▶ EXERCISE REQUIREMENTS
Pull every line holding the word "Phase" out of the data and copy it.

▶ Rendered images with source text
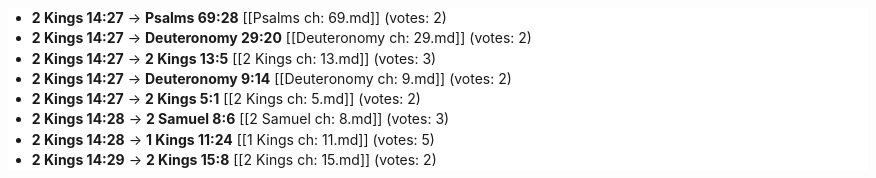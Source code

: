 - **2 Kings 14:27** → **Psalms 69:28** [[Psalms ch: 69.md]] (votes: 2)
- **2 Kings 14:27** → **Deuteronomy 29:20** [[Deuteronomy ch: 29.md]] (votes: 2)
- **2 Kings 14:27** → **2 Kings 13:5** [[2 Kings ch: 13.md]] (votes: 3)
- **2 Kings 14:27** → **Deuteronomy 9:14** [[Deuteronomy ch: 9.md]] (votes: 2)
- **2 Kings 14:27** → **2 Kings 5:1** [[2 Kings ch: 5.md]] (votes: 2)
- **2 Kings 14:28** → **2 Samuel 8:6** [[2 Samuel ch: 8.md]] (votes: 3)
- **2 Kings 14:28** → **1 Kings 11:24** [[1 Kings ch: 11.md]] (votes: 5)
- **2 Kings 14:29** → **2 Kings 15:8** [[2 Kings ch: 15.md]] (votes: 2)
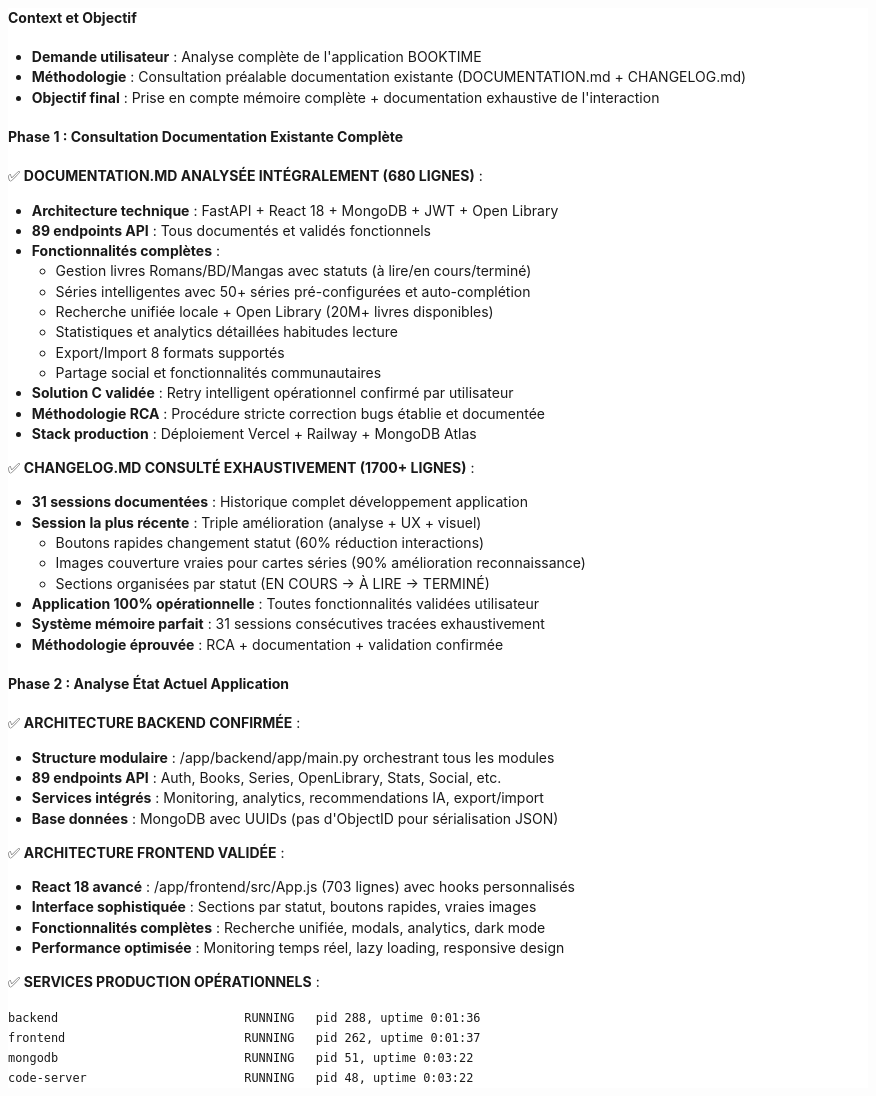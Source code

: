 #### Context et Objectif
- **Demande utilisateur** : Analyse complète de l'application BOOKTIME
- **Méthodologie** : Consultation préalable documentation existante (DOCUMENTATION.md + CHANGELOG.md)
- **Objectif final** : Prise en compte mémoire complète + documentation exhaustive de l'interaction

#### Phase 1 : Consultation Documentation Existante Complète

✅ **DOCUMENTATION.MD ANALYSÉE INTÉGRALEMENT (680 LIGNES)** :
- **Architecture technique** : FastAPI + React 18 + MongoDB + JWT + Open Library
- **89 endpoints API** : Tous documentés et validés fonctionnels
- **Fonctionnalités complètes** : 
  - Gestion livres Romans/BD/Mangas avec statuts (à lire/en cours/terminé)
  - Séries intelligentes avec 50+ séries pré-configurées et auto-complétion
  - Recherche unifiée locale + Open Library (20M+ livres disponibles)
  - Statistiques et analytics détaillées habitudes lecture
  - Export/Import 8 formats supportés
  - Partage social et fonctionnalités communautaires
- **Solution C validée** : Retry intelligent opérationnel confirmé par utilisateur
- **Méthodologie RCA** : Procédure stricte correction bugs établie et documentée
- **Stack production** : Déploiement Vercel + Railway + MongoDB Atlas

✅ **CHANGELOG.MD CONSULTÉ EXHAUSTIVEMENT (1700+ LIGNES)** :
- **31 sessions documentées** : Historique complet développement application
- **Session la plus récente** : Triple amélioration (analyse + UX + visuel)
  - Boutons rapides changement statut (60% réduction interactions)
  - Images couverture vraies pour cartes séries (90% amélioration reconnaissance)
  - Sections organisées par statut (EN COURS → À LIRE → TERMINÉ)
- **Application 100% opérationnelle** : Toutes fonctionnalités validées utilisateur
- **Système mémoire parfait** : 31 sessions consécutives tracées exhaustivement
- **Méthodologie éprouvée** : RCA + documentation + validation confirmée

#### Phase 2 : Analyse État Actuel Application

✅ **ARCHITECTURE BACKEND CONFIRMÉE** :
- **Structure modulaire** : /app/backend/app/main.py orchestrant tous les modules
- **89 endpoints API** : Auth, Books, Series, OpenLibrary, Stats, Social, etc.
- **Services intégrés** : Monitoring, analytics, recommendations IA, export/import
- **Base données** : MongoDB avec UUIDs (pas d'ObjectID pour sérialisation JSON)

✅ **ARCHITECTURE FRONTEND VALIDÉE** :
- **React 18 avancé** : /app/frontend/src/App.js (703 lignes) avec hooks personnalisés
- **Interface sophistiquée** : Sections par statut, boutons rapides, vraies images
- **Fonctionnalités complètes** : Recherche unifiée, modals, analytics, dark mode
- **Performance optimisée** : Monitoring temps réel, lazy loading, responsive design

✅ **SERVICES PRODUCTION OPÉRATIONNELS** :
```bash
backend                          RUNNING   pid 288, uptime 0:01:36
frontend                         RUNNING   pid 262, uptime 0:01:37  
mongodb                          RUNNING   pid 51, uptime 0:03:22
code-server                      RUNNING   pid 48, uptime 0:03:22
```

▶ RESPONSE BELOW
#### Phase 1 : Consultation Documentation Existante Complète
#### Phase 2 : Analyse État Actuel Application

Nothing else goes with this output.